# TASK BRIEF
The required answer is each line in the entries below where "that" occurs.

# RECORDS FOR PROCESSING
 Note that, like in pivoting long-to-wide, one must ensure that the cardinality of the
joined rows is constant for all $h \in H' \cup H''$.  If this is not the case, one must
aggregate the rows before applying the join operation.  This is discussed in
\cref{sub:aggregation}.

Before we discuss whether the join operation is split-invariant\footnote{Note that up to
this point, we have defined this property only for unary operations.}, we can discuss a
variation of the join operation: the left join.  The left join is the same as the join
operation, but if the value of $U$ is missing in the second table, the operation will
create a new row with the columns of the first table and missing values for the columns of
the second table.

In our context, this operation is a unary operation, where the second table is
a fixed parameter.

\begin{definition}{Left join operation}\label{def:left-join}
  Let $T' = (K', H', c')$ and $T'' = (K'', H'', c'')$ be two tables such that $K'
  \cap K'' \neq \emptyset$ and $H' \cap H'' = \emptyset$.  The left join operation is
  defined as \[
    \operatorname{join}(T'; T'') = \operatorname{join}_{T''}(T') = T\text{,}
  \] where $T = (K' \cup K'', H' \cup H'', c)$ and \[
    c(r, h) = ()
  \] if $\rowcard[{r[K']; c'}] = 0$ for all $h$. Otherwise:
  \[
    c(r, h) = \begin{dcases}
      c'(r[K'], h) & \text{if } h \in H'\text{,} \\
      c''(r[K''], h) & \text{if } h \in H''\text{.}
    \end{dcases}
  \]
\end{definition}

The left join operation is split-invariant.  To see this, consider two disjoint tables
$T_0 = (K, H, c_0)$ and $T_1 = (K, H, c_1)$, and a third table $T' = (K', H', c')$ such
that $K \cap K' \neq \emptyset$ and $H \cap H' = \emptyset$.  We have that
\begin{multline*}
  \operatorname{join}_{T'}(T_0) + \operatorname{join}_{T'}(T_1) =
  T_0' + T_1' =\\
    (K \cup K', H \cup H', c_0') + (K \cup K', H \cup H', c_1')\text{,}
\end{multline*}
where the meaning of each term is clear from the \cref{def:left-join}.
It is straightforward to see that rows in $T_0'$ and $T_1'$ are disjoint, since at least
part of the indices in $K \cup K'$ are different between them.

# ANSWER AREA
 Note that, like in pivoting long-to-wide, one must ensure that the cardinality of the
Before we discuss whether the join operation is split-invariant\footnote{Note that up to
  Let $T' = (K', H', c')$ and $T'' = (K'', H'', c'')$ be two tables such that $K'
that $K \cap K' \neq \emptyset$ and $H \cap H' = \emptyset$.  We have that
It is straightforward to see that rows in $T_0'$ and $T_1'$ are disjoint, since at least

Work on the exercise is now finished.